Prediction of Bearing Capacity of Shallow Foundations on Cohesive-Frictional Soils Using Artificial Neural Networks
摘要
The accurate estimation of soil bearing capacity is fundamental to the safe and economical design of shallow foundations. Conventional analytical and empirical methods often struggle with the complex, non-linear nature of soil behavior and inherent parameter variability. This study investigates the application of Artificial Neural Networks (ANNs) for predicting the ultimate bearing capacity (qult) of shallow foundations on cohesive-frictional soils. A dataset comprising 90 instances with soil unit weight (γ), cohesion (c), angle of internal friction (ϕ, degrees), and friction angle in radians as inputs, and qult as output was compiled.
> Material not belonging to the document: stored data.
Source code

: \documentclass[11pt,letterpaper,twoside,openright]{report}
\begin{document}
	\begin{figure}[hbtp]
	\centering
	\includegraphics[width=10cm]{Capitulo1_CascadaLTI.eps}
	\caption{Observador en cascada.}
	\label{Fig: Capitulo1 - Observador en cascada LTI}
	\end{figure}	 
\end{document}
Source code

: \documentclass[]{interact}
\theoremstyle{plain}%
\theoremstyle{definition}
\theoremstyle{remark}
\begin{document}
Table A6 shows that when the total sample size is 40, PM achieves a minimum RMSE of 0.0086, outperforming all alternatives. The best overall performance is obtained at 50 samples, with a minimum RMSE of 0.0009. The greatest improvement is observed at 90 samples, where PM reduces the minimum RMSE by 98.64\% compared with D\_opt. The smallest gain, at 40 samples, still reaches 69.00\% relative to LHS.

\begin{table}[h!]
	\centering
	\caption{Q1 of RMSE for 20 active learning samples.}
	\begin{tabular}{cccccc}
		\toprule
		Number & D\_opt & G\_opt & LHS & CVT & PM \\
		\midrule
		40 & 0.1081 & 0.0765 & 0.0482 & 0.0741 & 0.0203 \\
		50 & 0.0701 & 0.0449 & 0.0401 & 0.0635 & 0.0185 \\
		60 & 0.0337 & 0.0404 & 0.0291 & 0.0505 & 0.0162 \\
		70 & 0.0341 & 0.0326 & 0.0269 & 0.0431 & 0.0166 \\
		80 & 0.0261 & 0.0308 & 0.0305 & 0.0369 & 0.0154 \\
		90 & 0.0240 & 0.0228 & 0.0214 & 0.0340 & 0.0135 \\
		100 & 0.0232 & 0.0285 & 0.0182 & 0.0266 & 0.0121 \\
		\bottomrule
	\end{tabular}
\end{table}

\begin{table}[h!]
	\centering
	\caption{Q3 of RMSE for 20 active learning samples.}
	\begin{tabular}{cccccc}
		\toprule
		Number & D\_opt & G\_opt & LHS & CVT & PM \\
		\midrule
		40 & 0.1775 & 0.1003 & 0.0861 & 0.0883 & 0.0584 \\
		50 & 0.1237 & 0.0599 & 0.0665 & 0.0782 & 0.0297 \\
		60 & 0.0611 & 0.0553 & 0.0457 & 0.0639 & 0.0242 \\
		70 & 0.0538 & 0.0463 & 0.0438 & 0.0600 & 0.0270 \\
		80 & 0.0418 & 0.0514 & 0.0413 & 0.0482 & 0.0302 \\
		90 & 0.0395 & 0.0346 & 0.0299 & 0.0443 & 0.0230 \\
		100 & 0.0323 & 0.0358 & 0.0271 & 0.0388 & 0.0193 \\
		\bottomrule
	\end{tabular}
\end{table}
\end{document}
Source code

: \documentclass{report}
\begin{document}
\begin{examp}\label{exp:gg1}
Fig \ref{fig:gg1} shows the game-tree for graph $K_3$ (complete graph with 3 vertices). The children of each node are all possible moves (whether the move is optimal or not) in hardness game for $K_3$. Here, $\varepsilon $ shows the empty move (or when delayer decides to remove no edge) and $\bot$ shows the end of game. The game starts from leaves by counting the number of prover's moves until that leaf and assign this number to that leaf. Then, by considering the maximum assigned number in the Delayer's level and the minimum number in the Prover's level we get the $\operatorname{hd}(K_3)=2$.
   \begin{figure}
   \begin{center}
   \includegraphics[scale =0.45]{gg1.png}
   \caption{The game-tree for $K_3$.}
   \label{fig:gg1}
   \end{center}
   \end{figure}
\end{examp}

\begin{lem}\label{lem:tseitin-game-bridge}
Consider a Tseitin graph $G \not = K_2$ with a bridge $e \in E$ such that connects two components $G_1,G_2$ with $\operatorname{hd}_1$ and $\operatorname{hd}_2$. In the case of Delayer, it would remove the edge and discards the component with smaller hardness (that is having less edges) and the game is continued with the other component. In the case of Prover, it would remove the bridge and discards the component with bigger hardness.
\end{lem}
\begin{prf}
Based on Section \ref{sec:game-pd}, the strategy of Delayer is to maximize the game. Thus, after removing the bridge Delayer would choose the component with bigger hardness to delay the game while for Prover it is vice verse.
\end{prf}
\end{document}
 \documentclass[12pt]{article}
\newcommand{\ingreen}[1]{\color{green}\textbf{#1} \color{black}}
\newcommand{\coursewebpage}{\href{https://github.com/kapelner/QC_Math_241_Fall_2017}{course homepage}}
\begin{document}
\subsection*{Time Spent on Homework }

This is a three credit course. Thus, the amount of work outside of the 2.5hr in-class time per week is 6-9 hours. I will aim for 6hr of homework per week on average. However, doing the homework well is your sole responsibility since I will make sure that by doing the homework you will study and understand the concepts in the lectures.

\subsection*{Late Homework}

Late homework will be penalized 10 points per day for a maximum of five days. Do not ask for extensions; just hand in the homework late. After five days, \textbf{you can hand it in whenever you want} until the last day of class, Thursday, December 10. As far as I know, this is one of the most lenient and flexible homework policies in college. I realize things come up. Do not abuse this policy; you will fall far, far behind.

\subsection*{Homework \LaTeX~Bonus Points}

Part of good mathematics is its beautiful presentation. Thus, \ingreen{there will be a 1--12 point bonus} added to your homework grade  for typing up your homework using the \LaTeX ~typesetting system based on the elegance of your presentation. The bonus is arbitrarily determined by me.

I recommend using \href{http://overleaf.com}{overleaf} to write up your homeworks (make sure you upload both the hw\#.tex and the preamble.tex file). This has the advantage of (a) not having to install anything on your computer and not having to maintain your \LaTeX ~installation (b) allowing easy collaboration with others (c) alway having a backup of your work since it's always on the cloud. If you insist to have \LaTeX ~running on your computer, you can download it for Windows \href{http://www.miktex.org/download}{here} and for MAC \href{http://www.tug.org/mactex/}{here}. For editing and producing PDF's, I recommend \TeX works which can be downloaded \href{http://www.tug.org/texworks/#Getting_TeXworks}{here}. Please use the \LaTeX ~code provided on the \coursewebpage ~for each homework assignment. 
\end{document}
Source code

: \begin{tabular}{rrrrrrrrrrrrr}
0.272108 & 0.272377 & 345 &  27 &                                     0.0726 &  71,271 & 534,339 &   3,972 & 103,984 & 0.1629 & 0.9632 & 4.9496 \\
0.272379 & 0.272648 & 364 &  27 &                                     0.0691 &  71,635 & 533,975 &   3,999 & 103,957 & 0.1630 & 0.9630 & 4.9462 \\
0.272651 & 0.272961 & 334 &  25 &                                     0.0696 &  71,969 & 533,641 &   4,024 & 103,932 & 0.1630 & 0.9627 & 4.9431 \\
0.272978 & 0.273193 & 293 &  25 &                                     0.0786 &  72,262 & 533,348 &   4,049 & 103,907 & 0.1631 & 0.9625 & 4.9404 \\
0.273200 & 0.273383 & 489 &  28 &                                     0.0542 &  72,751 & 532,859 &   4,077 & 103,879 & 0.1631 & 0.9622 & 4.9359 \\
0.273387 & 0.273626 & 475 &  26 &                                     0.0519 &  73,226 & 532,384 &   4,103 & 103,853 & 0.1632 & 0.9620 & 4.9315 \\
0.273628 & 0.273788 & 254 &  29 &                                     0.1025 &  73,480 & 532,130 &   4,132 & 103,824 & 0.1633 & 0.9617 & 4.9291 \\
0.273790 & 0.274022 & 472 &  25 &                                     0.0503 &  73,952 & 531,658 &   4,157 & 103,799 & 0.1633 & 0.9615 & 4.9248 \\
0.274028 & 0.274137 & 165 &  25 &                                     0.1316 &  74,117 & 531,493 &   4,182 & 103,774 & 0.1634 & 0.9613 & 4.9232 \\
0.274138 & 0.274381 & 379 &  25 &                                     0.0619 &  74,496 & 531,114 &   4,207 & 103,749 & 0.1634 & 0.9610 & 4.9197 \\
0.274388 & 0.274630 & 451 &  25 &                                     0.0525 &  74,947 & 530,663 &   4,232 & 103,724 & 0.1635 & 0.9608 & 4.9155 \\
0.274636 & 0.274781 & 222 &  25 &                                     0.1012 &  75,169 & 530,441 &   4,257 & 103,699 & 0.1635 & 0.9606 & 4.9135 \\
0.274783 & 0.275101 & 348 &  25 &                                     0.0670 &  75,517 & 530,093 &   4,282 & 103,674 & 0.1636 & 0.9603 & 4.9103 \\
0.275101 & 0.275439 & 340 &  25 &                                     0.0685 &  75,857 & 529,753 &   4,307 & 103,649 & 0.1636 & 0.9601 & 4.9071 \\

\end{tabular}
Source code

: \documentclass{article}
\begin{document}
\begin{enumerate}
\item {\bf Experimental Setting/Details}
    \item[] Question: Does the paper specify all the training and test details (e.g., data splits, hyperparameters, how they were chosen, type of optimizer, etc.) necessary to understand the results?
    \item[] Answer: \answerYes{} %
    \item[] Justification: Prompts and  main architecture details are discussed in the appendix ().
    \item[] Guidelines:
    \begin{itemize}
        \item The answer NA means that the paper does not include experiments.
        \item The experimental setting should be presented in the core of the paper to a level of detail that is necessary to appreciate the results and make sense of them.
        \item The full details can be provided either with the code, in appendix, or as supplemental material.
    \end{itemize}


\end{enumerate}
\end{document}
A Multi-Layer Perceptron (MLP) ANN with a 3–10–1 architecture was developed using MATLAB’s Neural Network Toolbox™ and trained using the Levenberg–Marquardt algorithm on \(70\boldsymbol{\%}\) (63 samples) of the normalized data. Model performance was evaluated using standard statistical metrics on the remaining \(30\%\) (27 samples) testing data. The developed model demonstrated excellent predictive capability, achieving correlation coefficients (R) of 0.9994 (Training) and 0.955 (Testing), and low normalized Root Mean Squared Errors (RMSE) of 0.0064 (Training) and 0.0459 (Testing). Regression and scatter plots visually confirmed the strong correlation. A comparative reliability analysis, evaluating the reliability index (β) against a fixed normalized demand, further validated the model’s ability to replicate the statistical characteristics (mean and variance) of the actual data. The results indicate that ANNs provide a robust and accurate alternative for predicting soil-bearing capacity, effectively handling non-linearities and offering a valuable tool for geotechnical engineers.